Thank you for your reply, that is what we also are thinking but do you have an idea how we can check this out?
I have done multiple Memtests which went totally fine without any faults

is there a way how we can check what is exactly broken?
 
I have done multiple Memtests which went totally fine without any faults
A working memory do not prove that the IPMI is not corrupt.

is there a way how we can check what is exactly broken?
Contact your HW vendor. Some has special tools for this task.
 
"If the IPMI is stopping to response you have a HW problem.
No OS can brake the IPMI."

In my experience yes it is possible.

In BIOS there is an option enable/disable IPMI for OS. Keep it disabled.
 
"If the IPMI is stopping to response you have a HW problem.
No OS can brake the IPMI."

In my experience yes it is possible.

In BIOS there is an option enable/disable IPMI for OS. Keep it disabled.

The IPMI was still responding, just the OS took no respond, so pressing any key did literally nothing
 
A working memory do not prove that the IPMI is not corrupt.


Contact your HW vendor. Some has special tools for this task.

Re-reading this made me thing, IPMI works just the console takes no more response, is there another way we can check this because i don't think it is HW related as the IPMI itself works fine. When we go to DC and attach keyboard OS takes no response either until we reboot
 
Do you see any errors in the syslog?
Turn on core dump and make journald persistent.

How to make journald persistent
Code:
mkdir /var/log/journal
systemctl restart systemd-journald

see
https://pve.proxmox.com/wiki/Enable_Core_Dump_systemd


May be you get a hint this way.
 
Hello,

SSH is not working anymore. We cant login.
When we login into IPMI and open iKVM HTML console it doesn't accept input anymore as well, until we reboot it, then it works fine.

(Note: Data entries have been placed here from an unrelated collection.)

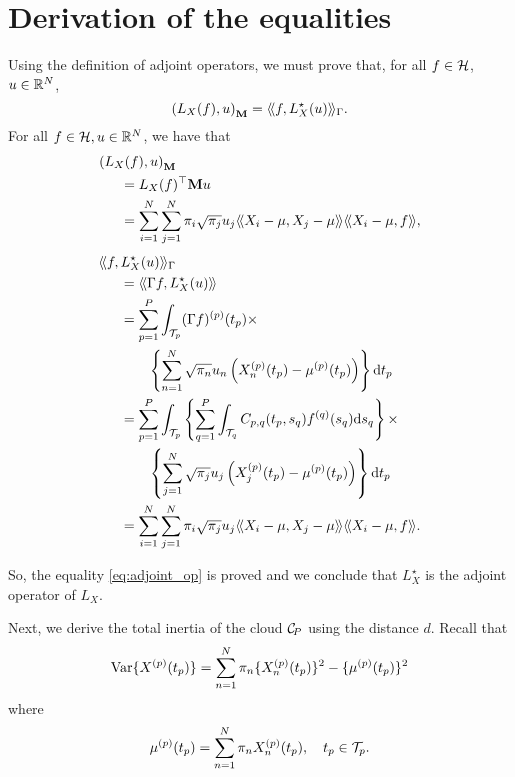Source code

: \section{Derivation of the equalities} %
\label{sec:derivation_of_the_inertia_of_the_clouds}

Using the definition of adjoint operators, we must prove that, for all $f \in \mathcal{H}$, $u \in \mathbb{R}^N$,
\begin{equation}\label{eq:adjoint_op}
    \inRM{L_X(f)}{u} = \inHG{f}{L^\star_X(u)}.
\end{equation}
For all $f \in \mathcal{H}, u \in \mathbb{R}^N$, we have that
\begin{align*}
    \inRM{L_X(f)}{u} & \\
    &\mkern-72mu = L_X(f)^\top \mathbf{M} u \\
    &\mkern-72mu = \sum_{i = 1}^N\sum_{j = 1}^N \pi_i \sqrt{\pi_j} u_j \inH{X_i - \mu}{X_j - \mu} \inH{X_i - \mu}{f},
\end{align*}
\begin{align*}
    \inHG{f}{L^\star_X(u)} & \\
    &\mkern-72mu = \inH{\Gamma f}{L^\star_X(u)} \\
    &\mkern-72mu = \sum_{p = 1}^P \int_{\TT{p}} (\Gamma f)^{(p)}(t_p) \times \\
    &\mkern-36mu \left\{ \sum_{n = 1}^N \sqrt{\pi_n} u_n \left(\Xnp(t_p) - \mup{p}(t_p)\right) \right\} \dd t_p \\
    &\mkern-72mu = \sum_{p = 1}^P \int_{\TT{p}} \left\{\sum_{q = 1}^P \int_{\TT{q}} C_{p,q}(t_p, s_q)f^{(q)}(s_q) \dd s_q\right\} \times \\
    &\mkern-36mu \left\{ \sum_{j = 1}^N \sqrt{\pi_j} u_j \left(X_j^{(p)}(t_p) - \mup{p}(t_p)\right) \right\} \dd t_p \\
    &\mkern-72mu = \sum_{i = 1}^N\sum_{j = 1}^N \pi_i \sqrt{\pi_j} u_j \inH{X_i - \mu}{X_j - \mu}\inH{X_i - \mu}{f}.
\end{align*}

So, the equality \eqref{eq:adjoint_op} is proved and we conclude that $L^\star_X$ is the adjoint operator of $L_X$.

Next, we derive the total inertia of the cloud $\mathcal{C}_{\!P}$ using the distance $d$. Recall that 
\begin{equation}\label{eq:var_appendix}
    \Var\{\Xp{p}(t_p)\} = \sum_{n = 1}^N \pi_n \{\Xnp(t_p)\}^2 - \{\mup{p}(t_p)\}^2
\end{equation}
where
\begin{equation}
     \mup{p}(t_p) = \sum_{n = 1}^N \pi_n\Xnp(t_p), \quad t_p \in \TT{p}.
\end{equation}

The whole system freezes but IPMI works fine, also we went to Datacentre once when it happened, then it was the same problem. The machine was on and running but SSH was froze and wouldn't accept any input. While our other ceph machines work fine, it is only this manager machine. Our monitor's and storage servers run fine
 
Hi,

The server is freezing again. How can i "read" these core dumps? I have installed gdb but that is as far as my intelligence goes on core dumps
 
Hi,

I have checked but there are no core dumps when i check

/var/lib/coredumps# ls -la

total 8
drwxr-xr-x 2 root root 4096 Mar 9 09:39 .
drwxr-xr-x 44 root root 4096 Mar 9 09:39 ..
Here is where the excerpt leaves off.